* _Exercise objective_: Could you output each record below exactly as it stands and leave the pictures out?

[Data records]
☆ ☆ ☆ ☆ ☆

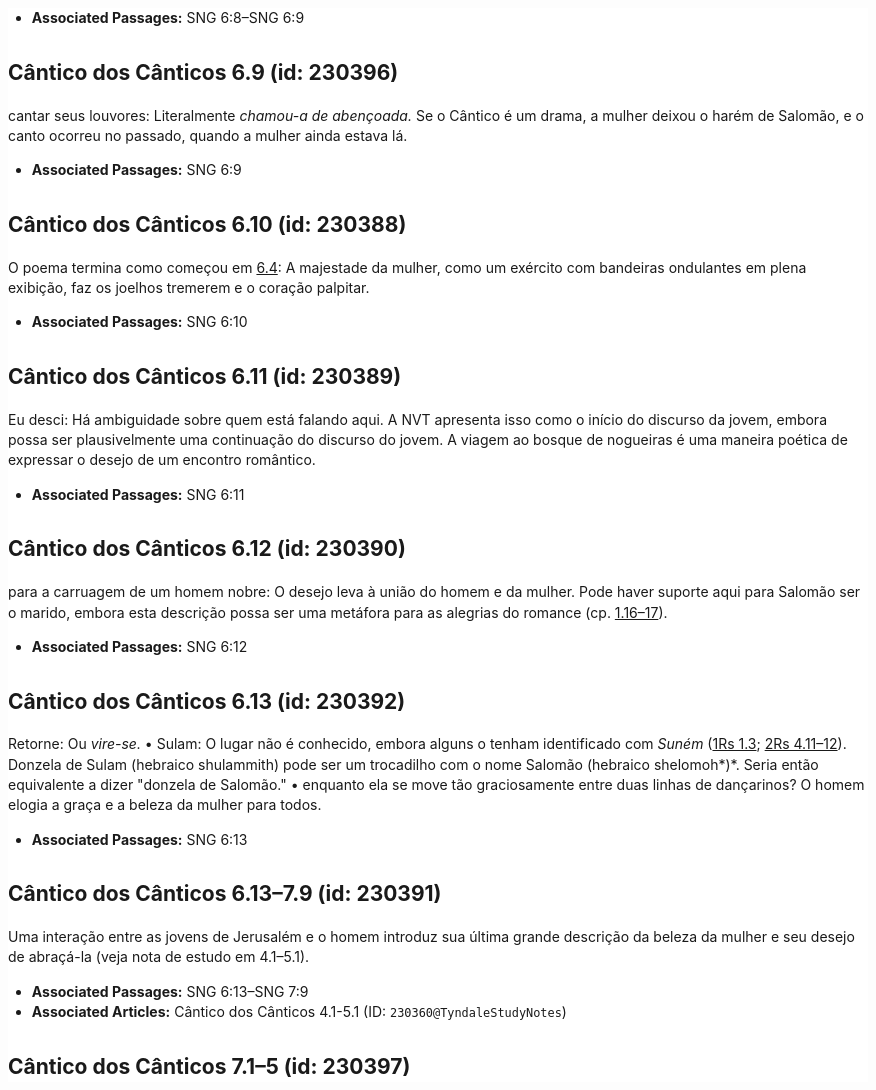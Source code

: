 * **Associated Passages:** SNG 6:8–SNG 6:9

## Cântico dos Cânticos 6.9 (id: 230396)

cantar seus louvores: Literalmente *chamou\-a de abençoada.* Se o Cântico é um drama, a mulher deixou o harém de Salomão, e o canto ocorreu no passado, quando a mulher ainda estava lá.

* **Associated Passages:** SNG 6:9

## Cântico dos Cânticos 6.10 (id: 230388)

O poema termina como começou em [6\.4](https://ref.ly/Song6:4): A majestade da mulher, como um exército com bandeiras ondulantes em plena exibição, faz os joelhos tremerem e o coração palpitar.

* **Associated Passages:** SNG 6:10

## Cântico dos Cânticos 6.11 (id: 230389)

Eu desci: Há ambiguidade sobre quem está falando aqui. A NVT apresenta isso como o início do discurso da jovem, embora possa ser plausivelmente uma continuação do discurso do jovem. A viagem ao bosque de nogueiras é uma maneira poética de expressar o desejo de um encontro romântico.

* **Associated Passages:** SNG 6:11

## Cântico dos Cânticos 6.12 (id: 230390)

para a carruagem de um homem nobre: O desejo leva à união do homem e da mulher. Pode haver suporte aqui para Salomão ser o marido, embora esta descrição possa ser uma metáfora para as alegrias do romance (cp. [1\.16–17](https://ref.ly/Song1:16-Song1:17)).

* **Associated Passages:** SNG 6:12

## Cântico dos Cânticos 6.13 (id: 230392)

Retorne: Ou *vire\-se.* • Sulam: O lugar não é conhecido, embora alguns o tenham identificado com *Suném* ([1Rs 1\.3](https://ref.ly/1Kgs1:3); [2Rs 4\.11–12](https://ref.ly/2Kgs4:11-2Kgs4:12)). Donzela de Sulam (hebraico shulammith) pode ser um trocadilho com o nome Salomão (hebraico shelomoh*)*. Seria então equivalente a dizer "donzela de Salomão." • enquanto ela se move tão graciosamente entre duas linhas de dançarinos? O homem elogia a graça e a beleza da mulher para todos.

* **Associated Passages:** SNG 6:13

## Cântico dos Cânticos 6.13–7.9 (id: 230391)

Uma interação entre as jovens de Jerusalém e o homem introduz sua última grande descrição da beleza da mulher e seu desejo de abraçá\-la (veja nota de estudo em 4\.1–5\.1).

* **Associated Passages:** SNG 6:13–SNG 7:9
* **Associated Articles:** Cântico dos Cânticos 4.1-5.1 (ID: `230360@TyndaleStudyNotes`)

## Cântico dos Cânticos 7.1–5 (id: 230397)
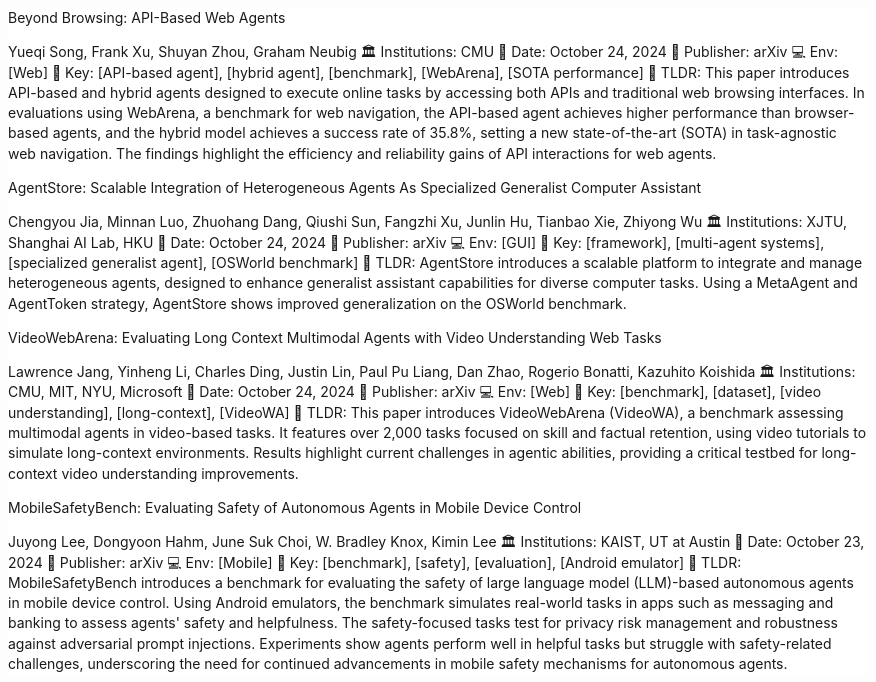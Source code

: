 

Beyond Browsing: API-Based Web Agents

Yueqi Song, Frank Xu, Shuyan Zhou, Graham Neubig
🏛️ Institutions: CMU
📅 Date: October 24, 2024
📑 Publisher: arXiv
💻 Env: [Web]
🔑 Key: [API-based agent], [hybrid agent], [benchmark], [WebArena], [SOTA performance]
📖 TLDR: This paper introduces API-based and hybrid agents designed to execute online tasks by accessing both APIs and traditional web browsing interfaces. In evaluations using WebArena, a benchmark for web navigation, the API-based agent achieves higher performance than browser-based agents, and the hybrid model achieves a success rate of 35.8%, setting a new state-of-the-art (SOTA) in task-agnostic web navigation. The findings highlight the efficiency and reliability gains of API interactions for web agents.



AgentStore: Scalable Integration of Heterogeneous Agents As Specialized Generalist Computer Assistant

Chengyou Jia, Minnan Luo, Zhuohang Dang, Qiushi Sun, Fangzhi Xu, Junlin Hu, Tianbao Xie, Zhiyong Wu
🏛️ Institutions: XJTU, Shanghai AI Lab, HKU
📅 Date: October 24, 2024
📑 Publisher: arXiv
💻 Env: [GUI]
🔑 Key: [framework], [multi-agent systems], [specialized generalist agent], [OSWorld benchmark]
📖 TLDR: AgentStore introduces a scalable platform to integrate and manage heterogeneous agents, designed to enhance generalist assistant capabilities for diverse computer tasks. Using a MetaAgent and AgentToken strategy, AgentStore shows improved generalization on the OSWorld benchmark.



VideoWebArena: Evaluating Long Context Multimodal Agents with Video Understanding Web Tasks

Lawrence Jang, Yinheng Li, Charles Ding, Justin Lin, Paul Pu Liang, Dan Zhao, Rogerio Bonatti, Kazuhito Koishida
🏛️ Institutions: CMU, MIT, NYU, Microsoft
📅 Date: October 24, 2024
📑 Publisher: arXiv
💻 Env: [Web]
🔑 Key: [benchmark], [dataset], [video understanding], [long-context], [VideoWA]
📖 TLDR: This paper introduces VideoWebArena (VideoWA), a benchmark assessing multimodal agents in video-based tasks. It features over 2,000 tasks focused on skill and factual retention, using video tutorials to simulate long-context environments. Results highlight current challenges in agentic abilities, providing a critical testbed for long-context video understanding improvements.



MobileSafetyBench: Evaluating Safety of Autonomous Agents in Mobile Device Control

Juyong Lee, Dongyoon Hahm, June Suk Choi, W. Bradley Knox, Kimin Lee
🏛️ Institutions: KAIST, UT at Austin
📅 Date: October 23, 2024
📑 Publisher: arXiv
💻 Env: [Mobile]
🔑 Key: [benchmark], [safety], [evaluation], [Android emulator]
📖 TLDR: MobileSafetyBench introduces a benchmark for evaluating the safety of large language model (LLM)-based autonomous agents in mobile device control. Using Android emulators, the benchmark simulates real-world tasks in apps such as messaging and banking to assess agents' safety and helpfulness. The safety-focused tasks test for privacy risk management and robustness against adversarial prompt injections. Experiments show agents perform well in helpful tasks but struggle with safety-related challenges, underscoring the need for continued advancements in mobile safety mechanisms for autonomous agents.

☆ ☆ ☆ ☆ ☆

* _Solution to the problem_:
Source code

: * **Associated Passages:** SNG 6:8–SNG 6:9

## Cântico dos Cânticos 6.9 (id: 230396)

cantar seus louvores: Literalmente *chamou\-a de abençoada.* Se o Cântico é um drama, a mulher deixou o harém de Salomão, e o canto ocorreu no passado, quando a mulher ainda estava lá.

* **Associated Passages:** SNG 6:9

## Cântico dos Cânticos 6.10 (id: 230388)

O poema termina como começou em [6\.4](https://ref.ly/Song6:4): A majestade da mulher, como um exército com bandeiras ondulantes em plena exibição, faz os joelhos tremerem e o coração palpitar.

* **Associated Passages:** SNG 6:10

## Cântico dos Cânticos 6.11 (id: 230389)

Eu desci: Há ambiguidade sobre quem está falando aqui. A NVT apresenta isso como o início do discurso da jovem, embora possa ser plausivelmente uma continuação do discurso do jovem. A viagem ao bosque de nogueiras é uma maneira poética de expressar o desejo de um encontro romântico.

* **Associated Passages:** SNG 6:11

## Cântico dos Cânticos 6.12 (id: 230390)

para a carruagem de um homem nobre: O desejo leva à união do homem e da mulher. Pode haver suporte aqui para Salomão ser o marido, embora esta descrição possa ser uma metáfora para as alegrias do romance (cp. [1\.16–17](https://ref.ly/Song1:16-Song1:17)).

* **Associated Passages:** SNG 6:12

## Cântico dos Cânticos 6.13 (id: 230392)

Retorne: Ou *vire\-se.* • Sulam: O lugar não é conhecido, embora alguns o tenham identificado com *Suném* ([1Rs 1\.3](https://ref.ly/1Kgs1:3); [2Rs 4\.11–12](https://ref.ly/2Kgs4:11-2Kgs4:12)). Donzela de Sulam (hebraico shulammith) pode ser um trocadilho com o nome Salomão (hebraico shelomoh*)*. Seria então equivalente a dizer "donzela de Salomão." • enquanto ela se move tão graciosamente entre duas linhas de dançarinos? O homem elogia a graça e a beleza da mulher para todos.

* **Associated Passages:** SNG 6:13

## Cântico dos Cânticos 6.13–7.9 (id: 230391)

Uma interação entre as jovens de Jerusalém e o homem introduz sua última grande descrição da beleza da mulher e seu desejo de abraçá\-la (veja nota de estudo em 4\.1–5\.1).

* **Associated Passages:** SNG 6:13–SNG 7:9
* **Associated Articles:** Cântico dos Cânticos 4.1-5.1 (ID: `230360@TyndaleStudyNotes`)

## Cântico dos Cânticos 7.1–5 (id: 230397)
Source code

: 

Beyond Browsing: API-Based Web Agents

Yueqi Song, Frank Xu, Shuyan Zhou, Graham Neubig
🏛️ Institutions: CMU
📅 Date: October 24, 2024
📑 Publisher: arXiv
💻 Env: [Web]
🔑 Key: [API-based agent], [hybrid agent], [benchmark], [WebArena], [SOTA performance]
📖 TLDR: This paper introduces API-based and hybrid agents designed to execute online tasks by accessing both APIs and traditional web browsing interfaces. In evaluations using WebArena, a benchmark for web navigation, the API-based agent achieves higher performance than browser-based agents, and the hybrid model achieves a success rate of 35.8%, setting a new state-of-the-art (SOTA) in task-agnostic web navigation. The findings highlight the efficiency and reliability gains of API interactions for web agents.



AgentStore: Scalable Integration of Heterogeneous Agents As Specialized Generalist Computer Assistant

Chengyou Jia, Minnan Luo, Zhuohang Dang, Qiushi Sun, Fangzhi Xu, Junlin Hu, Tianbao Xie, Zhiyong Wu
🏛️ Institutions: XJTU, Shanghai AI Lab, HKU
📅 Date: October 24, 2024
📑 Publisher: arXiv
💻 Env: [GUI]
🔑 Key: [framework], [multi-agent systems], [specialized generalist agent], [OSWorld benchmark]
📖 TLDR: AgentStore introduces a scalable platform to integrate and manage heterogeneous agents, designed to enhance generalist assistant capabilities for diverse computer tasks. Using a MetaAgent and AgentToken strategy, AgentStore shows improved generalization on the OSWorld benchmark.



VideoWebArena: Evaluating Long Context Multimodal Agents with Video Understanding Web Tasks

Lawrence Jang, Yinheng Li, Charles Ding, Justin Lin, Paul Pu Liang, Dan Zhao, Rogerio Bonatti, Kazuhito Koishida
🏛️ Institutions: CMU, MIT, NYU, Microsoft
📅 Date: October 24, 2024
📑 Publisher: arXiv
💻 Env: [Web]
🔑 Key: [benchmark], [dataset], [video understanding], [long-context], [VideoWA]
📖 TLDR: This paper introduces VideoWebArena (VideoWA), a benchmark assessing multimodal agents in video-based tasks. It features over 2,000 tasks focused on skill and factual retention, using video tutorials to simulate long-context environments. Results highlight current challenges in agentic abilities, providing a critical testbed for long-context video understanding improvements.



MobileSafetyBench: Evaluating Safety of Autonomous Agents in Mobile Device Control

Juyong Lee, Dongyoon Hahm, June Suk Choi, W. Bradley Knox, Kimin Lee
🏛️ Institutions: KAIST, UT at Austin
📅 Date: October 23, 2024
📑 Publisher: arXiv
💻 Env: [Mobile]
🔑 Key: [benchmark], [safety], [evaluation], [Android emulator]
📖 TLDR: MobileSafetyBench introduces a benchmark for evaluating the safety of large language model (LLM)-based autonomous agents in mobile device control. Using Android emulators, the benchmark simulates real-world tasks in apps such as messaging and banking to assess agents' safety and helpfulness. The safety-focused tasks test for privacy risk management and robustness against adversarial prompt injections. Experiments show agents perform well in helpful tasks but struggle with safety-related challenges, underscoring the need for continued advancements in mobile safety mechanisms for autonomous agents.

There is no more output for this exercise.